● Work required: In the entries below, filter for the word "href" and copy every matching line.

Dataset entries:
Start of Block

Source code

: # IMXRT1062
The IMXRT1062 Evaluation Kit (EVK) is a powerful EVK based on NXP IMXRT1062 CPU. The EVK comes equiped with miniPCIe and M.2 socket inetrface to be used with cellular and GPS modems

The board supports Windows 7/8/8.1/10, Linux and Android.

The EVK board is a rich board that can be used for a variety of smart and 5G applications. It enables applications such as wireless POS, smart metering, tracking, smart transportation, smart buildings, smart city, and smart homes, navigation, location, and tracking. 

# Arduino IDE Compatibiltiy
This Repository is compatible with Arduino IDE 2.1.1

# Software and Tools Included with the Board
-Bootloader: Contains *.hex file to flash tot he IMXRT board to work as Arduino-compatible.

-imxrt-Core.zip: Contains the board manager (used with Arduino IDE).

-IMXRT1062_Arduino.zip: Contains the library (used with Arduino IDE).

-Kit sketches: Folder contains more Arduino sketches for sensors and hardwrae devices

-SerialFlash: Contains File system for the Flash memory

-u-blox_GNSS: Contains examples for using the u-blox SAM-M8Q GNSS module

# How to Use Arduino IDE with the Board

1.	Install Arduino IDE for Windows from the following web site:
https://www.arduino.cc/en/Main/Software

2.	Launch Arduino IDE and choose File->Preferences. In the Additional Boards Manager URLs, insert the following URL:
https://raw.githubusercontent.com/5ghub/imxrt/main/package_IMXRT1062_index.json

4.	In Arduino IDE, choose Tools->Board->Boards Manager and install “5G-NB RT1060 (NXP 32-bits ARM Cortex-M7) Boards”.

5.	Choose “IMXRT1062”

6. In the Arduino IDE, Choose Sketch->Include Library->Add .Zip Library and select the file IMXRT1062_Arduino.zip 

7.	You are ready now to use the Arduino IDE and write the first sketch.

End of Block
Start of Block

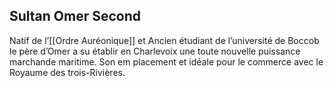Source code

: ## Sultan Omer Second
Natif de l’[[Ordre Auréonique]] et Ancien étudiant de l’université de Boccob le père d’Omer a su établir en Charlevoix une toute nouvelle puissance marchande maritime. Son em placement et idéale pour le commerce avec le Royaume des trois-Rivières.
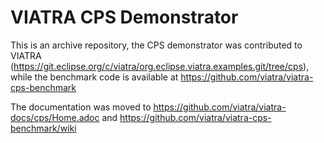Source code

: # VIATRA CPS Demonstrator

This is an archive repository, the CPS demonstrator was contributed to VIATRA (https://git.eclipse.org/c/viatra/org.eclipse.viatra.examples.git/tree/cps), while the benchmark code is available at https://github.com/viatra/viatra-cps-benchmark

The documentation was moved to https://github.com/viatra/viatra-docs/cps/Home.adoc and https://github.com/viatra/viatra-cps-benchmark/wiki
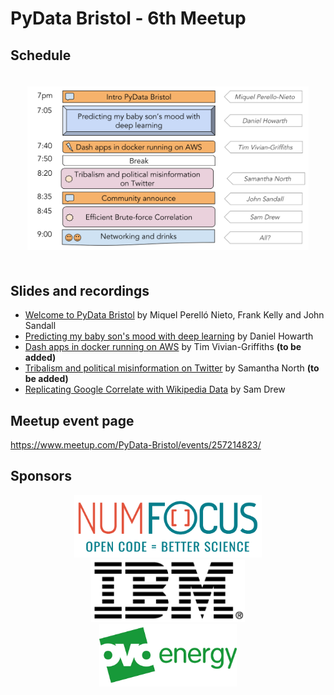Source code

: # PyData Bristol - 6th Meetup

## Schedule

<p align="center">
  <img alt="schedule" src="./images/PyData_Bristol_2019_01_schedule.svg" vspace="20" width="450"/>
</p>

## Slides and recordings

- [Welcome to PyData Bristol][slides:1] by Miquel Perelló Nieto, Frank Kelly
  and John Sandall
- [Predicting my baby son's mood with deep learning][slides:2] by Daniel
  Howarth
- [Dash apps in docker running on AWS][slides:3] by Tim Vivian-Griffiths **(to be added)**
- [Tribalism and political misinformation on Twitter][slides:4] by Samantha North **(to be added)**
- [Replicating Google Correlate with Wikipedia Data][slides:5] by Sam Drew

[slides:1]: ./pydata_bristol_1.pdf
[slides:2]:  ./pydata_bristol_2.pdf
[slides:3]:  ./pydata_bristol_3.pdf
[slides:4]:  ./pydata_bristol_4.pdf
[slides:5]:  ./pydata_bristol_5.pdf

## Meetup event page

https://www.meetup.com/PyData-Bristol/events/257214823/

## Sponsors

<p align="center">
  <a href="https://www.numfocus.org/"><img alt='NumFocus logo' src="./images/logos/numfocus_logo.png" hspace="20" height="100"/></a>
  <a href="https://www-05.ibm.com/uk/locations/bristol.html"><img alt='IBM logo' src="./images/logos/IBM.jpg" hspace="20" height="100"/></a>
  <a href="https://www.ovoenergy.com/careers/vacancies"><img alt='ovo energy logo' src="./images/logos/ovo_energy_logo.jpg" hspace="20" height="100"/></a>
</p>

End of Block
Start of Block

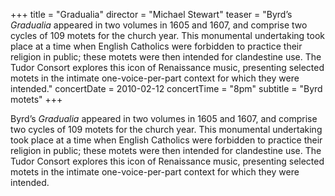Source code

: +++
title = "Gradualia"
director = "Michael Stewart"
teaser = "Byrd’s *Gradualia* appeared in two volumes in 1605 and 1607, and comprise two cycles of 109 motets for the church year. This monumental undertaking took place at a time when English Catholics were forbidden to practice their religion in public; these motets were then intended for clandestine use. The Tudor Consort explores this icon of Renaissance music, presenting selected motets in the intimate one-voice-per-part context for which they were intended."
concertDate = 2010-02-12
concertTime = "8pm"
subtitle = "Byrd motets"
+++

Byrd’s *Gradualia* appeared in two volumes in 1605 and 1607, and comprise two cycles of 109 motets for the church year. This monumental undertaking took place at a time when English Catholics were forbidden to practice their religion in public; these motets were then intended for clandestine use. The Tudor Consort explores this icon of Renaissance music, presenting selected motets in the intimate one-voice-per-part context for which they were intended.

End of Block

● Final answer:
  <a href="https://www.numfocus.org/"><img alt='NumFocus logo' src="./images/logos/numfocus_logo.png" hspace="20" height="100"/></a>
  <a href="https://www-05.ibm.com/uk/locations/bristol.html"><img alt='IBM logo' src="./images/logos/IBM.jpg" hspace="20" height="100"/></a>
  <a href="https://www.ovoenergy.com/careers/vacancies"><img alt='ovo energy logo' src="./images/logos/ovo_energy_logo.jpg" hspace="20" height="100"/></a>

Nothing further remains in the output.